Alegações de abuso sexual infantil na Ilha de Marajó têm sido feitas desde 2006, quando o bispo dom José Luís Azcona denunciou casos de exploração sexual na região.[1][2][3] Na mesma década, duas comissões parlamentas de inquérito da Assembleia Legislativa do Pará (que durou de 2005 até 2009) e do Senado Federal (de 2008 até 2010) investigaram denúncias de abuso sexual na área.[4][5][6][7]

Segundo o bispo, adolescentes brasileiras eram prostituídas em balsas do rio Tajapuru em troca de carne e óleo diesel. Ele também alegou que mulheres homossexuais aliciavam adolescentes e mulheres adultas à prostituição na área,[8][9] e que mães levavam suas filhas à prostituição nas balsas do local.[10] Duas reportagens da Folha e do Fantástico concorreram com as acusações de prostituição infantil na região.[11][12]

Apesar de existir consenso entre as autoridades sobre a presença de abusos sexuais na região, denúncias genuínas de abuso sexual na Ilha de Marajó têm se misturado com notícias falsas distribuídas por políticos e influenciadores bolsonaristas, como a ex-ministra Damares Alves, e vídeos distorcidos sobre a ilha foram rotulados como falsos ou descontextualizados por agências de checagem de notícias.[13]

História[editar | editar código-fonte]

Denúncias do bispo José Luís Azcona (2006-2015)[editar | editar código-fonte]

Área ribeirinha da Ilha de Marajó

O bispo paraense José Luís Azcona começou a denunciar casos de abuso infantil na Ilha de Marajó em 2006.[1][2] Em 2009, ele denunciou, em suas palavras, "um imobilismo criminoso" por parte das autoridades brasileiras em frente aos casos de exploração sexual infantil na Ilha de Marajó.

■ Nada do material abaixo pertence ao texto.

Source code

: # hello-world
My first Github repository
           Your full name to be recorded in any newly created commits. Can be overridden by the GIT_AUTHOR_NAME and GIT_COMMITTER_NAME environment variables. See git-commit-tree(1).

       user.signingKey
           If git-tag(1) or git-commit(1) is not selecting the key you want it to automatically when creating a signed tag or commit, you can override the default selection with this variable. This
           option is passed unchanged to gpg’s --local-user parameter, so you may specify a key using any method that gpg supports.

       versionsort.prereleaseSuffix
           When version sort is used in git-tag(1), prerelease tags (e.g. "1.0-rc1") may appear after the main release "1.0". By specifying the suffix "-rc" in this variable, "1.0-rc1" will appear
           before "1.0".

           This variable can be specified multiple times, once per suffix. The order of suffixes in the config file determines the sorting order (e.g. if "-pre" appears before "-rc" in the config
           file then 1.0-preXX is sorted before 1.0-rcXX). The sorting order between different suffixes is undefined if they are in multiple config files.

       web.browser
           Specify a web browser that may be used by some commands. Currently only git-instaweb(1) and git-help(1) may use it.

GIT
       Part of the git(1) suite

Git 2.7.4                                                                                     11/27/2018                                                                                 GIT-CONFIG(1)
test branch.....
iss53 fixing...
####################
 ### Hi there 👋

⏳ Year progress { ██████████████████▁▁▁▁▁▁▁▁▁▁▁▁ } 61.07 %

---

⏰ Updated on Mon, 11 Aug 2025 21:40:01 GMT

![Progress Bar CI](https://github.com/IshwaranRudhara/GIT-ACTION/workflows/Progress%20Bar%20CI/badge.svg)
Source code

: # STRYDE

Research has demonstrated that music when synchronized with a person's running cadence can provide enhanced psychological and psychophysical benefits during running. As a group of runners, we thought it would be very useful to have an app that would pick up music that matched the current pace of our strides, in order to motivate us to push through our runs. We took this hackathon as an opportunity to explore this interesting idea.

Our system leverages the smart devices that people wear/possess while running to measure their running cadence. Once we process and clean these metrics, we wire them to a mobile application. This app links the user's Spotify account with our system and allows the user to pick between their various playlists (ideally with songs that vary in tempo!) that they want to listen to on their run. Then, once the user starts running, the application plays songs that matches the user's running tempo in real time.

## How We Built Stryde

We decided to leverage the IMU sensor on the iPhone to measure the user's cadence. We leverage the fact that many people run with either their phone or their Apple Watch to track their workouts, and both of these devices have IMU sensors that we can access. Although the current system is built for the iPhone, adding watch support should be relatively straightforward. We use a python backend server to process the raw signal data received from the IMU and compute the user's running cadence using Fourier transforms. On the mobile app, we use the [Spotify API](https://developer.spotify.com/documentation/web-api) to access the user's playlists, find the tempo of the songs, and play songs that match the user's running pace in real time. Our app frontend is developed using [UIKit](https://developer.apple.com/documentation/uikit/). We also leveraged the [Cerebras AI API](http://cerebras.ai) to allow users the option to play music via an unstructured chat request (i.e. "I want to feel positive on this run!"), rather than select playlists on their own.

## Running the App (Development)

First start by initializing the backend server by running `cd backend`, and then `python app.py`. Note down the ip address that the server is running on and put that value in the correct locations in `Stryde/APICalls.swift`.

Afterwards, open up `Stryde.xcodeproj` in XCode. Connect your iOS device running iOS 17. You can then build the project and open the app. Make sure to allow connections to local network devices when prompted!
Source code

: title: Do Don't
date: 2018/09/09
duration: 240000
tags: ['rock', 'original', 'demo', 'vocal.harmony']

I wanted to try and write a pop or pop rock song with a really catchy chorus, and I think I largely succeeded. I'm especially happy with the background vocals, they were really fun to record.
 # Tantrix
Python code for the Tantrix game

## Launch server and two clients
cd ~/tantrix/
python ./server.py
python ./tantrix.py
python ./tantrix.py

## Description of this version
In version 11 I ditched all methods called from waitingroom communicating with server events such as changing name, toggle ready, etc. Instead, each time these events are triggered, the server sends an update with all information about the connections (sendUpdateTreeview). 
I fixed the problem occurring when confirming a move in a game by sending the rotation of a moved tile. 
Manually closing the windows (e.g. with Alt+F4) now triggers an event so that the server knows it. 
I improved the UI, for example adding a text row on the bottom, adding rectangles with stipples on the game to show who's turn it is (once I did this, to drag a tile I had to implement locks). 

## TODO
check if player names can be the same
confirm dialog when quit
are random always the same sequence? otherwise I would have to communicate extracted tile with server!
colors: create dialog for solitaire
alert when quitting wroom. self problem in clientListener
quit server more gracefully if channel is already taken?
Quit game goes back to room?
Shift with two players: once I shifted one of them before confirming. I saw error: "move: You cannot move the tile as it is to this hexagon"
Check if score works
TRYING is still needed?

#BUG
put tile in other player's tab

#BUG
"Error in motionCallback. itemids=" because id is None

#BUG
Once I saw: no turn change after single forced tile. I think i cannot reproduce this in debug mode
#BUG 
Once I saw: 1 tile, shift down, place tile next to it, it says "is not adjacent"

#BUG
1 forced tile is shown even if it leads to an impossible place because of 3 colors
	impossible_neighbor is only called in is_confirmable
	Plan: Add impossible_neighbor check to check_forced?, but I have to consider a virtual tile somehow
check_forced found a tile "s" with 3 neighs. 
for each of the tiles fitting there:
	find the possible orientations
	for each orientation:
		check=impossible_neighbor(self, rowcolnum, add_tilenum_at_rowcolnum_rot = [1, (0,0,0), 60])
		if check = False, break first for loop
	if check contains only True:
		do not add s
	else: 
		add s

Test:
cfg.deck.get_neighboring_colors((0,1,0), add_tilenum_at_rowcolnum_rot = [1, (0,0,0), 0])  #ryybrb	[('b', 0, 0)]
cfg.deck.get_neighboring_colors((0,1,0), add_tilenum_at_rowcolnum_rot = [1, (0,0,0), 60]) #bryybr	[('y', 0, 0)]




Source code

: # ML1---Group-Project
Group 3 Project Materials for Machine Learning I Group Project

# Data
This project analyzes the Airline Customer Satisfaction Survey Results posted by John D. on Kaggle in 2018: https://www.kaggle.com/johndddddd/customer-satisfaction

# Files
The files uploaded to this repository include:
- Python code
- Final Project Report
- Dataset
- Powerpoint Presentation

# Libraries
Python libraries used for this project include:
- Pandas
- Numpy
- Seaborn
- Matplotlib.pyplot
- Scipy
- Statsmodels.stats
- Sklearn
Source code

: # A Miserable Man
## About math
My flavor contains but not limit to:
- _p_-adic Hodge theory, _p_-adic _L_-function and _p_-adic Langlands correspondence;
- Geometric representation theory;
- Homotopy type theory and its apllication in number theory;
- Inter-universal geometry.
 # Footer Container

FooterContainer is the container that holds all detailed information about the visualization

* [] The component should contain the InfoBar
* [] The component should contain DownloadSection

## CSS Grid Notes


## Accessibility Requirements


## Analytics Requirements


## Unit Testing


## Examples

Uma reportagem da Folha no mesmo ano mostrou meninas se prostituíndo, segundo o jornal, "pelo preço de um cachorro-quente".[11] O Fantástico também realizou uma reportagem na ilha no mesmo ano, denunciando casos de exploração sexual nos rios da região.[12]

De acordo com o bispo, meninas de 12 a 16 anos, chamadas de "balseiras", faziam sexo em balsas no Rio Tajapuru em troca de carne e diesel. O bispo também disse que mulheres homossexuais aliciavam adolescentes e mulheres adultas na área,[14][15] e que mães levavam suas filhas à prostituição nas balsas do local.[12]

Senador Magno Malta durante a CPI do Senado, em 2010, na qual o termo "pedofilia" foi usada como sinônimo de abuso sexual infantil, contra o consenso da psiquiatria[16]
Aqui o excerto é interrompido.